==== Records to process ====

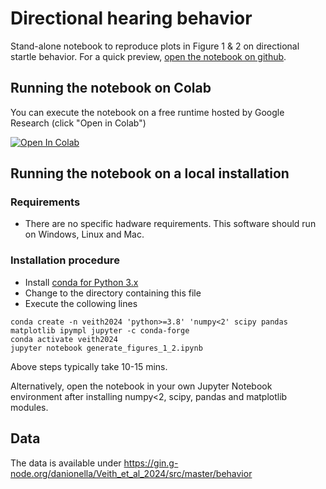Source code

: # Directional hearing behavior

Stand-alone notebook to reproduce plots in Figure 1 & 2 on directional startle behavior. For a quick preview, [open the notebook on github](https://github.com/danionella/veith_et_al_2024/blob/main/figures_1_2/generate_figures_1_2.ipynb).

## Running the notebook on Colab
You can execute the notebook on a free runtime hosted by Google Research (click "Open in Colab") 

<a target="_blank" href="https://colab.research.google.com/github/danionella/veith_et_al_2024/blob/main/figures_1_2/generate_figures_1_2.ipynb">
  <img src="https://colab.research.google.com/assets/colab-badge.svg" alt="Open In Colab"/>
</a>

## Running the notebook on a local installation
### Requirements
- There are no specific hadware requirements. This software should run on Windows, Linux and Mac.

### Installation procedure
- Install [conda for Python 3.x](https://github.com/conda-forge/miniforge)
- Change to the directory containing this file
- Execute the collowing lines
```
conda create -n veith2024 'python>=3.8' 'numpy<2' scipy pandas matplotlib ipympl jupyter -c conda-forge
conda activate veith2024
jupyter notebook generate_figures_1_2.ipynb
```
Above steps typically take 10-15 mins.

Alternatively, open the notebook in your own Jupyter Notebook environment after installing numpy<2, scipy, pandas and matplotlib modules. 

## Data
The data is available under https://gin.g-node.org/danionella/Veith_et_al_2024/src/master/behavior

====

• _Exercise instructions_:
Reproduce the records in full and leave the images behind.

• _Task result_:
Source code

: # Directional hearing behavior

Stand-alone notebook to reproduce plots in Figure 1 & 2 on directional startle behavior. For a quick preview, [open the notebook on github](https://github.com/danionella/veith_et_al_2024/blob/main/figures_1_2/generate_figures_1_2.ipynb).

## Running the notebook on Colab
You can execute the notebook on a free runtime hosted by Google Research (click "Open in Colab") 

<a target="_blank" href="https://colab.research.google.com/github/danionella/veith_et_al_2024/blob/main/figures_1_2/generate_figures_1_2.ipynb">
  <img src="https://colab.research.google.com/assets/colab-badge.svg" alt="Open In Colab"/>
</a>

## Running the notebook on a local installation
### Requirements
- There are no specific hadware requirements. This software should run on Windows, Linux and Mac.

### Installation procedure
- Install [conda for Python 3.x](https://github.com/conda-forge/miniforge)
- Change to the directory containing this file
- Execute the collowing lines
```
conda create -n veith2024 'python>=3.8' 'numpy<2' scipy pandas matplotlib ipympl jupyter -c conda-forge
conda activate veith2024
jupyter notebook generate_figures_1_2.ipynb
```
Above steps typically take 10-15 mins.

Alternatively, open the notebook in your own Jupyter Notebook environment after installing numpy<2, scipy, pandas and matplotlib modules. 

## Data
The data is available under https://gin.g-node.org/danionella/Veith_et_al_2024/src/master/behavior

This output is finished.